La Sonrisa, domani la protesta dei lavoratori: attese circa mille persone davanti all’hotel
La mobilitazione arriva dopo la conferma da parte del Consiglio di Stato della legittimità del provvedimento con cui il Comune di Sant’Antonio Abate ha revocato le autorizzazioni necessarie all’attività dell’albergo. Una decisione che ha portato allo stop delle attività della celebre location resa nota al grande pubblico grazie al programma televisivo Il Castello delle Cerimonie.

I promotori della protesta spiegano che l’iniziativa è nata spontaneamente con l’obiettivo di attirare l’attenzione delle istituzioni, dei media e dell’opinione pubblica sulle conseguenze sociali della vicenda. Al centro delle richieste c’è la salvaguardia dei livelli occupazionali e la tutela di tutti i lavoratori impiegati nella struttura.

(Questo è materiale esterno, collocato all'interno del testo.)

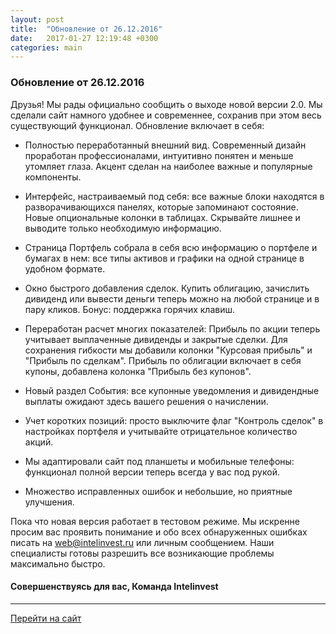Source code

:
 ```yaml
---
layout: post
title:  "Обновление от 26.12.2016"
date:   2017-01-27 12:19:48 +0300
categories: main
---
```

### Обновление от 26.12.2016

Друзья! Мы рады официально сообщить о выходе новой версии 2.0. Мы сделали сайт намного удобнее и современнее, сохранив при этом весь существующий функционал. Обновление включает в себя:

- Полностью переработанный внешний вид. Современный дизайн проработан профессионалами, интуитивно понятен и меньше утомляет глаза. Акцент сделан на наиболее важные и популярные компоненты.

- Интерфейс, настраиваемый под себя: все важные блоки находятся в разворачивающихся панелях, которые запоминают состояние. Новые опциональные колонки в таблицах. Скрывайте лишнее и выводите только необходимую информацию.

- Страница Портфель собрала в себя всю информацию о портфеле и бумагах в нем: все типы активов и графики на одной странице в удобном формате.

- Окно быстрого добавления сделок. Купить облигацию, зачислить дивиденд или вывести деньги теперь можно на любой странице и в пару кликов. Бонус: поддержка горячих клавиш.

- Переработан расчет многих показателей: Прибыль по акции теперь учитывает выплаченные дивиденды и закрытые сделки. Для сохранения гибкости мы добавили колонки "Курсовая прибыль" и "Прибыль по сделкам". Прибыль по облигации включает в себя купоны, добавлена колонка "Прибыль без купонов".

- Новый раздел События: все купонные уведомления и дивидендные выплаты ожидают здесь вашего решения о начислении.

- Учет коротких позиций: просто выключите флаг "Контроль сделок" в настройках портфеля и учитывайте отрицательное количество акций.

- Мы адаптировали сайт под планшеты и мобильные телефоны: функционал полной версии теперь всегда у вас под рукой.

- Множество исправленных ошибок и небольшие, но приятные улучшения.

Пока что новая версия работает в тестовом режиме. Мы искренне просим вас проявить понимание и обо всех обнаруженных ошибках писать на web@intelinvest.ru или личным сообщением. Наши специалисты готовы разрешить все возникающие проблемы максимально быстро.

#### Совершенствуясь для вас, Команда Intelinvest

---
[Перейти на сайт]

[Перейти на сайт]: https://intelinvest.ru/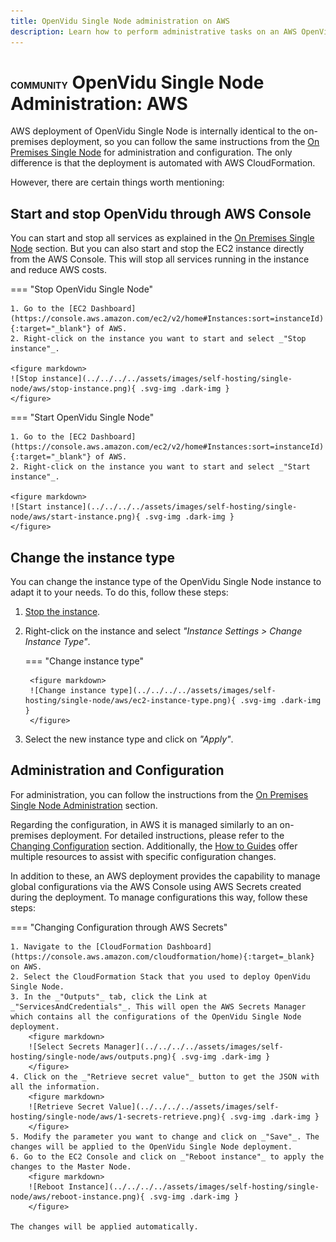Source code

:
```yaml
---
title: OpenVidu Single Node administration on AWS
description: Learn how to perform administrative tasks on an AWS OpenVidu Single Node deployment
---
```


# <span class="openvidu-tag openvidu-community-tag" style="font-size: .5em">COMMUNITY</span> OpenVidu Single Node Administration: AWS

AWS deployment of OpenVidu Single Node is internally identical to the on-premises deployment, so you can follow the same instructions from the [On Premises Single Node](../on-premises/admin.md) for administration and configuration. The only difference is that the deployment is automated with AWS CloudFormation.

However, there are certain things worth mentioning:

## Start and stop OpenVidu through AWS Console

You can start and stop all services as explained in the [On Premises Single Node](../on-premises/admin.md#starting-stopping-and-restarting-openvidu) section. But you can also start and stop the EC2 instance directly from the AWS Console. This will stop all services running in the instance and reduce AWS costs.

=== "Stop OpenVidu Single Node"

    1. Go to the [EC2 Dashboard](https://console.aws.amazon.com/ec2/v2/home#Instances:sort=instanceId){:target="_blank"} of AWS.
    2. Right-click on the instance you want to start and select _"Stop instance"_.

    <figure markdown>
    ![Stop instance](../../../../assets/images/self-hosting/single-node/aws/stop-instance.png){ .svg-img .dark-img }
    </figure>

=== "Start OpenVidu Single Node"

    1. Go to the [EC2 Dashboard](https://console.aws.amazon.com/ec2/v2/home#Instances:sort=instanceId){:target="_blank"} of AWS.
    2. Right-click on the instance you want to start and select _"Start instance"_.

    <figure markdown>
    ![Start instance](../../../../assets/images/self-hosting/single-node/aws/start-instance.png){ .svg-img .dark-img }
    </figure>

## Change the instance type

You can change the instance type of the OpenVidu Single Node instance to adapt it to your needs. To do this, follow these steps:

1. [Stop the instance](#start-and-stop-openvidu-through-aws-console).
2. Right-click on the instance and select _"Instance Settings > Change Instance Type"_.

    === "Change instance type"

        <figure markdown>
        ![Change instance type](../../../../assets/images/self-hosting/single-node/aws/ec2-instance-type.png){ .svg-img .dark-img }
        </figure>

3. Select the new instance type and click on _"Apply"_.

## Administration and Configuration

For administration, you can follow the instructions from the [On Premises Single Node Administration](../on-premises/admin.md) section.

Regarding the configuration, in AWS it is managed similarly to an on-premises deployment. For detailed instructions, please refer to the [Changing Configuration](../../configuration/changing-config.md) section. Additionally, the [How to Guides](../../how-to-guides/index.md) offer multiple resources to assist with specific configuration changes.

In addition to these, an AWS deployment provides the capability to manage global configurations via the AWS Console using AWS Secrets created during the deployment. To manage configurations this way, follow these steps:

=== "Changing Configuration through AWS Secrets"

    1. Navigate to the [CloudFormation Dashboard](https://console.aws.amazon.com/cloudformation/home){:target=_blank} on AWS.
    2. Select the CloudFormation Stack that you used to deploy OpenVidu Single Node.
    3. In the _"Outputs"_ tab, click the Link at _"ServicesAndCredentials"_. This will open the AWS Secrets Manager which contains all the configurations of the OpenVidu Single Node deployment.
        <figure markdown>
        ![Select Secrets Manager](../../../../assets/images/self-hosting/single-node/aws/outputs.png){ .svg-img .dark-img }
        </figure>
    4. Click on the _"Retrieve secret value"_ button to get the JSON with all the information.
        <figure markdown>
        ![Retrieve Secret Value](../../../../assets/images/self-hosting/single-node/aws/1-secrets-retrieve.png){ .svg-img .dark-img }
        </figure>
    5. Modify the parameter you want to change and click on _"Save"_. The changes will be applied to the OpenVidu Single Node deployment.
    6. Go to the EC2 Console and click on _"Reboot instance"_ to apply the changes to the Master Node.
        <figure markdown>
        ![Reboot Instance](../../../../assets/images/self-hosting/single-node/aws/reboot-instance.png){ .svg-img .dark-img }
        </figure>

    The changes will be applied automatically.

Particolarmente delicato è il momento in cui è arrivata la chiusura. Il provvedimento è infatti intervenuto nel pieno della stagione estiva, periodo cruciale per il settore degli eventi e dei ricevimenti, quando numerose cerimonie erano già state programmate da tempo. Attraverso il presidio di domani, i dipendenti lanceranno quindi un appello alle autorità competenti affinché vengano individuate rapidamente soluzioni in grado di garantire la prosecuzione delle attività e la salvaguardia della stagione lavorativa in corso, evitando che una complessa vicenda amministrativa si traduca in una grave emergenza sociale per il territorio.